Cela a également des conséquences sur le rôle du déguisement et la thématisation du genre et de l'identité : dans la pièce de Marivaux (Léonide en Phocion), le déguisement en homme est un moyen stratégique pour la femme d'accéder à Agis. C'est un ressort comique traditionnel qui procure une comédie de situation et une « confusion des genres » sans remettre en question l'identité de genre du personnage. La révélation de sa véritable identité constitue le point culminant dramatique. De même, dans la pièce de Bayamack-Tam (À l'abordage !Sasha se déguise en garçon, mais son « travestissement » est « plus qu'une ruse : il pose un problème au genre ». L'histoire aborde le débat contemporain sur la fluidité des genres. Le déguisement n'est pas un simple stratagème, mais un moyen de subvertir les normes et les attentes de la société. Finalement, dans le roman de Bayamack-Tam, Arcadius Avec Farah, la question de l'identité de genre devient l'expérience existentielle centrale de la protagoniste. Née intersexe, Farah subit une transformation physique qui la laisse ni clairement masculine ni clairement féminine. Elle se décrit comme une « chimère dotée d'ovaires et de testicules d'opérette, une entité inassignable, un esprit libre, un être humain intact ». Son combat contre ses « dysmorphies » et son désir de préserver sa « féminité », malgré le développement de traits masculins, marquent une rupture radicale avec la représentation binaire du genre chez Marivaux et un approfondissement profond du thème de l'identité.
Excursus : Démasquer l'utopie arcadienne
Dans l'œuvre d'Emmanuelle Bayamack-Tam Arcadius La question des réfugiés joue un rôle central – non seulement sur le plan politique, mais aussi comme un moment critique sur le plan esthétique et idéologique : les réfugiés sont le réel au sein du symbolique, leur présence révèle le caractère profondément ambivalent du cadre utopique et libertarien de la communauté de Liberty House et confronte l’idylle supposée à une réalité qu’elle ne peut ni intégrer ni ignorer sans trahir ses propres principes.
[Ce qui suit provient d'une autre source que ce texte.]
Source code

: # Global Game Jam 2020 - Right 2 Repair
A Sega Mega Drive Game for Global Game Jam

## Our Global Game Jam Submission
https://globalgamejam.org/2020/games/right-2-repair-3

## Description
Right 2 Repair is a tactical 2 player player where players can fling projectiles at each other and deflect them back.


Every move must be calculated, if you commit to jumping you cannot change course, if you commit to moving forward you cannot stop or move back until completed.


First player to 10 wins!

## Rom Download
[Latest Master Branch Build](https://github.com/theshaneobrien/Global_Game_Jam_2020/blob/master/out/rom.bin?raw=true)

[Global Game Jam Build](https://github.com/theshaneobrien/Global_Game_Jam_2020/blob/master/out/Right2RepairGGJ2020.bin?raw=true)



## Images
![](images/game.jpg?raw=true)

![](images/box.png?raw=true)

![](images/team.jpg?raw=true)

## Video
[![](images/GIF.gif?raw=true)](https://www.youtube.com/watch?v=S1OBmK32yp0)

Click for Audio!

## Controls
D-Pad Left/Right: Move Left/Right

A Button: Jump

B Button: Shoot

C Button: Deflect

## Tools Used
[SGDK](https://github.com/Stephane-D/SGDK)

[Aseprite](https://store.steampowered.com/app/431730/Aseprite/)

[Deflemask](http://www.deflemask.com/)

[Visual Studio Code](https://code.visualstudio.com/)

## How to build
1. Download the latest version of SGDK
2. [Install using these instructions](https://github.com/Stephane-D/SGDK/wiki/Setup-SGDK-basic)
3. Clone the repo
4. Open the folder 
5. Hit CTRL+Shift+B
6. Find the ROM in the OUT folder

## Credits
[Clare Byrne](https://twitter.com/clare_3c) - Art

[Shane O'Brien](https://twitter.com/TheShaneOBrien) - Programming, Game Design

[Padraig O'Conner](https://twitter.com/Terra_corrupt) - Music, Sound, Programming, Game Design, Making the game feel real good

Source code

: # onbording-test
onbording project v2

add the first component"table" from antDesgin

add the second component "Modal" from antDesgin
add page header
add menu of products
Liberty House est conçue par Arcady comme un espace de vie alternatif pour les personnes « fragiles » ou « inadaptées » qui souhaitent échapper aux exigences du monde moderne : surcharge technologique, pression de la performance, aliénation. La famille de Farah s’y réfugie également, par peur, maladie et besoin de protection. Cette communauté se perçoit comme un paradis. Arcadia Au sens originel : un lieu hors de la société, proche de la nature, anti-autoritaire, « blanc » au sens d’une « zone blanche », exempt de rayonnement électromagnétique, de technologie, de violence, d’État et de capitalisme.
Mais c’est précisément dans cette prétention à la pureté et à la séparation que se dissimule l’aveuglement idéologique : Arcadius reproduites – sous une nouvelle forme – des structures exclusives.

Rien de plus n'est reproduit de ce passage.